= Gerhardminnebron =

Natural spring off Ventersdorp, South Africa

Gerhardminnebron is a natural karst spring located a few kilometers east of Ventersdorp in South Africa and draining into the Mooi River, which in turn flows into the Vaal River. It yields some 60 000 – 80 000 cubic meters of water per day, and is affected by exploitation and pollution by the gold mining industry in the region, deep–level gold mining having markedly impacted on the dolomitic aquifers. This spring is located in dolomitic rock that is part of the larger Boskop–Turffontein dolomite compartment in the Transvaal Basin. Dolomite is a sedimentary carbonate rock, a swath of which runs parallel to the Magaliesberg, and has a tendency to form large underground lakes and reservoirs.

Potchefstroom is one of the largest towns in the area and was established in 1838. Water from the spring is used for the domestic needs of Potchefstroom, and is also utilised by local farmers. The farm on which the spring is located was known to the Voortrekkers and was first occupied by a certain Gerhard Breytenbach, also in 1838. Emil Holub travelled through the region in 1873, and later described the natural springs he encountered in his book 'Sieben Jahre in Süd Africa' published in 1881. He also remarked on the funnel-shaped sinkholes he came across.

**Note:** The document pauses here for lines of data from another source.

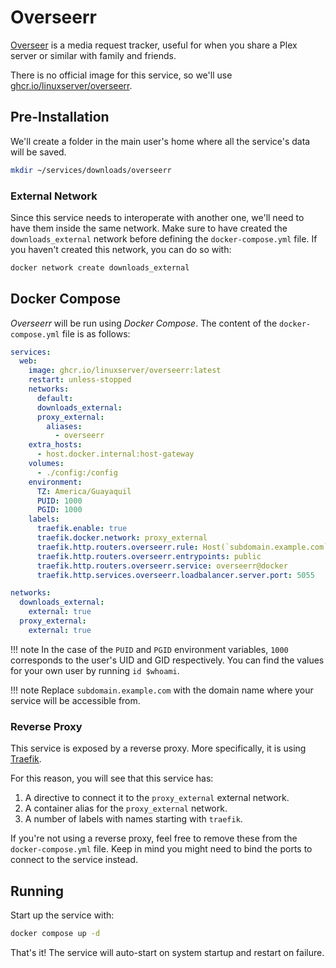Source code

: # Overseerr

[Overseer](https://overseerr.dev/) is a media request tracker, useful for when you share a Plex server or similar with family and friends.

There is no official image for this service, so we'll use [ghcr.io/linuxserver/overseerr](https://hub.docker.com/r/linuxserver/overseerr).

## Pre-Installation

We'll create a folder in the main user's home where all the service's data will be saved.

```bash
mkdir ~/services/downloads/overseerr
```

### External Network

Since this service needs to interoperate with another one, we'll need to have them inside the same network. Make sure to have created the `downloads_external` network before defining the `docker-compose.yml` file. If you haven't created this network, you can do so with:

```bash
docker network create downloads_external
```

## Docker Compose

*Overseerr* will be run using *Docker Compose*. The content of the `docker-compose.yml` file is as follows:

```yaml
services:
  web:
    image: ghcr.io/linuxserver/overseerr:latest
    restart: unless-stopped
    networks:
      default:
      downloads_external:
      proxy_external:
        aliases:
          - overseerr
    extra_hosts:
      - host.docker.internal:host-gateway
    volumes:
      - ./config:/config
    environment:
      TZ: America/Guayaquil
      PUID: 1000
      PGID: 1000
    labels:
      traefik.enable: true
      traefik.docker.network: proxy_external
      traefik.http.routers.overseerr.rule: Host(`subdomain.example.com`)
      traefik.http.routers.overseerr.entrypoints: public
      traefik.http.routers.overseerr.service: overseerr@docker
      traefik.http.services.overseerr.loadbalancer.server.port: 5055

networks:
  downloads_external:
    external: true
  proxy_external:
    external: true
```

!!! note
    In the case of the `PUID` and `PGID` environment variables, `1000` corresponds to the user's UID and GID respectively. You can find the values for your own user by running `id $whoami`.

!!! note
    Replace `subdomain.example.com` with the domain name where your service will be accessible from.

### Reverse Proxy

This service is exposed by a reverse proxy. More specifically, it is using [Traefik](../networking/traefik.md).

For this reason, you will see that this service has:

1. A directive to connect it to the `proxy_external` external network.
2. A container alias for the `proxy_external` network.
3. A number of labels with names starting with `traefik`.

If you're not using a reverse proxy, feel free to remove these from the `docker-compose.yml` file.
Keep in mind you might need to bind the ports to connect to the service instead.

## Running

Start up the service with:

```bash
docker compose up -d
```

That's it! The service will auto-start on system startup and restart on failure.
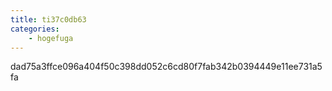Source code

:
 ```yaml
---
title: ti37c0db63
categories:
    - hogefuga
---
```

dad75a3ffce096a404f50c398dd052c6cd80f7fab342b0394449e11ee731a5fa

Sammy Marks, the pioneer industrialist of the Transvaal, bought the farm in the 1890s and constructed an irrigation canal to supply water for his crops. The contractor who built the canal was Pieter Bezuidenhout, who had in 1880 refused to hand over his wagon in lieu of unpaid taxes levied by the British authorities - this action led to the First Boer War.

==Environmental issues==
The strong discharge of groundwater from the spring has created an area of peatland or karst fen. The vast majority of peat is located in the high-rainfall regions of the northern hemisphere and its occurrence in South Africa is rare. The spring is fed by water issuing from a system of interlinked dolomitic aquifers or compartments. Four of the nine compartments which feed the Wonderfonteinspruit are affected by deep level gold mining. Large-scale pumping of water has led to a lowering of the groundwater table by up to 1000 metres, the trapping of uranium-bearing tailings in caves and sinkholes, the discharge of pollutants into the Wonderfonteinspruit, and seepage from tailings into the aquifer beneath.